Thursday, January 21, 2010

The revolution will not apologise

With apologies to Gil Scott-Heron.

So Dana Lam, President of AWARE, has written to the Straits Times to address the fetid boghole of misogyny that is the OverEasy drinks-for-breasts promotion.

Quoth Ms Lam:
There is nothing free about letting a room of people gawk at your breasts. Even if a woman is willing to pay the personal price of loss of dignity, there is still a cost suffered by other women.

The women who participated have contributed to the objectification of women, to reducing a woman's value to her breast size, and have helped reinforce the belief among men that this is not only acceptable, but welcome. Staging this event in itself is extremely distasteful.

Just because sexism is profitable does not make it right. For the organisers to say the event was merely for 'good fun and not sexist or sleazy' is insincere. The indignity is suffered only by one gender.

It is unfortunate there are women willing to make this choice so light-heartedly. The individual woman may view her participation as an act of empowerment. Perhaps she feels she should use whatever assets she has to secure favours for herself. In our sex- and youth-obsessed culture, it is not surprising some women would grow to be so cynical.

Yes, women have the right to choose, but individual choices are made in a social context. And in our current social context, women have a much harder time to be esteemed as individuals above and beyond their value as sex objects.

This event perpetuates the notion of women as sex objects and makes it that much more difficult for each woman who wants to be valued for her character and contribution, rather than how she stacks up to a distorted image of the ideal body.

The personal choice (of the participants) and the private choice (of the corporation) has had a detrimental social impact.

Choice works both ways. The organisers may have packed their venue that evening, but they may well have lost future business at OverEasy and their sister establishments.
I have no Magical bone to pick with Ms Lam's letter, but something that it reflects has got me rubbing my wattle with worry.

To wit: so much of the conversation going on here is about the women who may obtain a drink at OverEasy, and whether they are harming or "denigrating" themselves or other women. Ms Lam has clearly - correctly - intuited that defenders of misogyny will fall over themselves to sound the battlecry of Choice, and has made a strategic decision to pre-emptively focus attention on this argument.

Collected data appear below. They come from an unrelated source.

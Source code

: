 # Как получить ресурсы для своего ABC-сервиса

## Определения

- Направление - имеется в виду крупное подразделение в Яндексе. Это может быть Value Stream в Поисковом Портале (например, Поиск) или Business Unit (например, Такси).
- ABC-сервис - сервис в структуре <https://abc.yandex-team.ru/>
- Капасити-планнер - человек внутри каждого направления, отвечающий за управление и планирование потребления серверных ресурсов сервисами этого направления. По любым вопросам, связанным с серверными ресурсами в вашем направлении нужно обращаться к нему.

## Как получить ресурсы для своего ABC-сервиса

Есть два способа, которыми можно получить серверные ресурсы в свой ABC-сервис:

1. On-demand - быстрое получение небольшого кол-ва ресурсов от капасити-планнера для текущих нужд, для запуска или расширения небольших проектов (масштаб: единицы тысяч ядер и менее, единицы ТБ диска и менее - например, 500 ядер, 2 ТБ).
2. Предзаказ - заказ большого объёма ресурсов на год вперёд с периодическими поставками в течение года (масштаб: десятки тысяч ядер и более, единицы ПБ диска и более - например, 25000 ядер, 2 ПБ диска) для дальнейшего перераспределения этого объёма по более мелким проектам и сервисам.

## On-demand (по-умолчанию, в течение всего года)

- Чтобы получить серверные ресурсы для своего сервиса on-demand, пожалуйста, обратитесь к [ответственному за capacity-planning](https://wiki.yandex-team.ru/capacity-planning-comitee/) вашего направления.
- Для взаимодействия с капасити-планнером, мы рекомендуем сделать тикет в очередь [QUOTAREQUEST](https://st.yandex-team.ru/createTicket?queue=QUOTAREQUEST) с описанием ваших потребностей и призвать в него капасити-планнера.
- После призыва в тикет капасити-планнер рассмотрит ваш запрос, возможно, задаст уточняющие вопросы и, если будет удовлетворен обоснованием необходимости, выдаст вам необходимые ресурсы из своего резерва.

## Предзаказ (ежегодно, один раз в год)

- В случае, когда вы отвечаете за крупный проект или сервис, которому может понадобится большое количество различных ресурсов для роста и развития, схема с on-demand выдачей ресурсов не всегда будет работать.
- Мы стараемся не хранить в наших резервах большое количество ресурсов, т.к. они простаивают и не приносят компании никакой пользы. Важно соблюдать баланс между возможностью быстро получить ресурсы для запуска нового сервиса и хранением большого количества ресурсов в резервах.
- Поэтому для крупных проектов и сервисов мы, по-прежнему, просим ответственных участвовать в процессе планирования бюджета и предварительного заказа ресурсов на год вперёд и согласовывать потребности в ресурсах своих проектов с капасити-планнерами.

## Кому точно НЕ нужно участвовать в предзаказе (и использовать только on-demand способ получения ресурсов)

Your resident feathered friend is in full agreement that women may participate in promoting misogyny, and that misogyny should be criticised regardless of from whom it issues. I recognise, you will recall, that anyone living in a misogynist society, which is to say all of us, will participate in promoting misogyny, with varying levels of frequency and wilfulness.

But. Quiz time! Which of these is a shittier thing to do, and by how much?

A. Staging an event to financially profit off promoting the idea that women, and our breasts, exist to be Sexxxay for the sexual titillation of others.

B. Responding to a lifetime of being told "Be Sexxxay or you're worth nothing - less than nothing, you're a waste of space" by... well, surprise, being Sexxxay, and getting a free drink to boot.

It is a sad indictment of Singapore's attitudes to women that so much of Ms Lam's letter has to focus on item B, and seems almost to frame them as equal.

By objectifying women for a buck (and let's face it, probably also because they rather enjoy treating women as playthings), OverEasy are assholes. The minor fact that some handful of women will overlook their assholedom to get a free drink is of so little relevance that I'm surprised it hasn't upped and moved to Antarctica already, to spend several lonely decades contemplating my penguin cousins. The sooner we can unapologetically critique assholes who hurt women, without taking seriously any excuse that women are "asking for it", the better.

1 comment:

  1. "The revolution will not happen between these thighs." - With apologies to Sarah Jones


    I tend to agree with you that staging the event is the worse transgression but I'm not sure it's the one that causes the most damage.

    People are so inured to the idea that corporations objectify women for profit that to fight it almost seems naive.

    However the fact that the average Jane is willing to participate is a new twist which is being held out as evidence that women "are asking for it" a la Siloso Beach. If you caught BlogTV last night you would have heard that exact argument from the lawyer who said the Overeasy event called into question whether "there was any modesty to offend" - read: women like it!

    It's BS to the enlightened but lets not kid ourselves as to how enlightened the vox populi is.

    So when you have 400 words to pack a punch it seems you have more hope of putting a dent in the idea that the booze for boobs chick are somehow representative of women than to have any influence over corporations making a profit from misogyny.

    It is going to take a much higher proportion of enlightened people on this island before Overeasy hesitates to throw their boobathons. Hopefully a few more people have been proviked to thought by this incident but that may be naive too.